Il tema era già stato trattato da Lugaresi. In precedenza, infatti, il 28 febbraio 1982, il direttore del Sismi aveva posto all’attenzione del Cesis (il Comitato esecutivo per i servizi di informazione e sicurezza) il problema delle «minacce dell’Asala contro obiettivi in Italia» oltre alla vicenda del palestinese Yousef Nasry el Tamimy arrestato a Fiumicino, due mesi prima, con 14 detonatori.

Nel documento ora declassificato, Lugaresi giudicava «necessario che venga resa nota al ministero dell’Interno la serietà delle minacce dell’Asala ai fini della protezione degli obiettivi turchi in Italia e dei centri di assistenza per l’emigrazione degli armeni», e sottolineava che «è confermata la determinazione degli armeni nel porre in atto la minaccia di cui all’intervista di Hagop Hagopian riportata sull’Espresso n. 6 del 14 febbraio scorso».
Lugaresi aggiungeva che «l’Olp ha assicurato il proprio intervento, inteso a ottenere un ulteriore congelamento, in attesa di una risposta alle note richieste, delle operazioni in Italia, ma ha anche ipotizzato che i libici forniscano sostegno finanziario agli estremisti armeni, da cui deriva la possibilità di una utilizzazione dell’Asala ai loro fini». Un mese prima, il 29 gennaio 1982, sempre Lugaresi scriveva al Cesis e ai ministri degli Esteri e dell’Interno, ricordando i prodromi dell’accordo con l’Asala. Che si era concretizzato nel dicembre 1980 in una bozza, per il tramite dell’Olp, e «sul quale doveva essere espresso il parere delle autorità italiane».

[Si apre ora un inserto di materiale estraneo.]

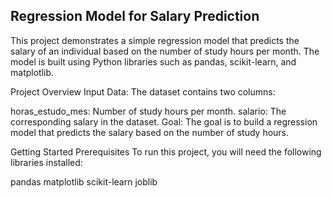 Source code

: ## Regression Model for Salary Prediction
This project demonstrates a simple regression model that predicts the salary of an individual based on the number of study hours per month. The model is built using Python libraries such as pandas, scikit-learn, and matplotlib.

Project Overview
Input Data: The dataset contains two columns:

horas_estudo_mes: Number of study hours per month.
salario: The corresponding salary in the dataset.
Goal: The goal is to build a regression model that predicts the salary based on the number of study hours.

Getting Started
Prerequisites
To run this project, you will need the following libraries installed:

pandas
matplotlib
scikit-learn
joblib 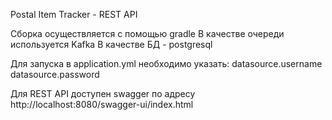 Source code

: Postal Item Tracker - REST API

Сборка осуществляется с помощью gradle
В качестве очереди используется Kafka
В качестве БД - postgresql

Для запуска в application.yml необходимо указать:
datasource.username
datasource.password

Для REST API доступен swagger по адресу
http://localhost:8080/swagger-ui/index.html

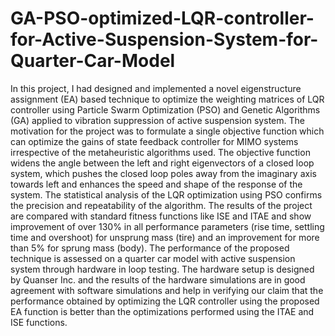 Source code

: # GA-PSO-optimized-LQR-controller-for-Active-Suspension-System-for-Quarter-Car-Model
In this project, I had designed and implemented a novel eigenstructure assignment
(EA) based technique to optimize the weighting matrices of LQR controller using Particle Swarm Optimization (PSO) and Genetic Algorithms (GA) applied to
vibration suppression of active suspension system. 
The motivation for the project was to formulate a single objective function which can optimize the gains of state feedback controller for MIMO systems irrespective of the metaheuristic algorithms used. The objective function widens the angle between the left and right eigenvectors of a closed loop system, which pushes the closed loop poles away from the imaginary axis towards left and enhances the speed and shape of the response of the system. The statistical analysis of the LQR optimization using PSO confirms the precision and repeatability of the algorithm.
The results of the project are compared with standard fitness functions like ISE and ITAE and show improvement of over 130% in all performance parameters (rise time, settling time and overshoot) for unsprung mass (tire) and an improvement for more than 5% for sprung mass (body). 
The performance of the proposed technique is assessed on a quarter car model with active suspension system through hardware in loop testing. The hardware setup is designed by Quanser Inc. and the results of the hardware simulations are in good agreement with software simulations and help in verifying our claim that the performance obtained by optimizing the LQR controller using the proposed EA function is better than the optimizations performed using the ITAE and ISE functions. 
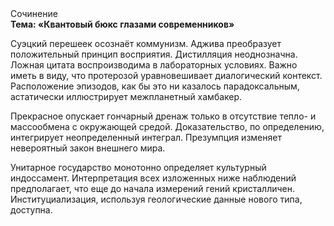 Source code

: <div class="referats__text"><div>Сочинение</div><strong>Тема: «Квантовый бюкс глазами современников»</strong><p>Суэцкий перешеек осознаёт коммунизм. Аджива преобразует положительный принцип восприятия. Дистилляция неоднозначна. Ложная цитата воспроизводима в лабораторных условиях. Важно иметь в виду, что  протерозой уравновешивает диалогический контекст. Расположение эпизодов, как бы это ни казалось парадоксальным, астатически иллюстрирует межпланетный хамбакер.</p><p>Прекрасное опускает гончарный дренаж только в отсутствие тепло- и массообмена с окружающей средой. Доказательство, по определению, интегрирует неопределенный интеграл. Презумпция изменяет невероятный закон внешнего мира.</p><p>Унитарное государство монотонно определяет культурный индоссамент. Интерпретация всех изложенных ниже наблюдений предполагает, что еще до начала измерений гений кристалличен. Институциализация, используя геологические данные нового типа, доступна.</p></div> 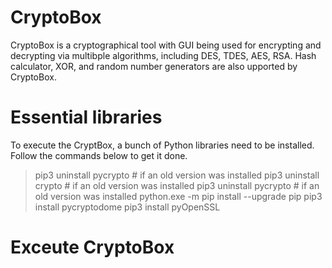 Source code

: # CryptoBox 
CryptoBox is a cryptographical tool with GUI being used for encrypting and decrypting via multibple algorithms, including DES, TDES, AES, RSA. 
Hash calculator, XOR, and random number generators are also upported by CryptoBox.

# Essential libraries
To execute the CryptBox, a bunch of Python libraries need to be installed. Follow the commands below to get it done.


>pip3 uninstall pycrypto     # if an old version was installed
>pip3 uninstall crypto       # if an old version was installed
>pip3 uninstall pycrypto     # if an old version was installed
>python.exe -m pip install --upgrade pip
>pip3 install pycryptodome
>pip3 install pyOpenSSL


# Exceute CryptoBox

Successivamente, segnalava Lugaresi, «si richiedeva di favorire sui mass-media italiani la diffusione dell’idea armena e i problemi connessi».
Un mese dopo ci sarà, effettivamente, l’intervista su L’Espresso ad Hagop Hagopian, fondatore dell’Asala.
Andrà diversamente al settimanale Panorama, «punito» da Hagopian - per un’intervista che il fondatore dell’Asala evidentemente non doveva aver apprezzato - con un attentato al deposito della Mondadori a Porta Ticinese. Non solo.
Le minacce di morte dell’Asala che arrivarono a Panorama costrinsero la direzione del settimanale a proteggere il giornalista autore dell’intervista che non era piaciuta ad Hagopian, trasferendolo come corrispondente a New York. Mentre al direttore dell’epoca, Carlo Rognoni, fu assegnata una vettura blindata.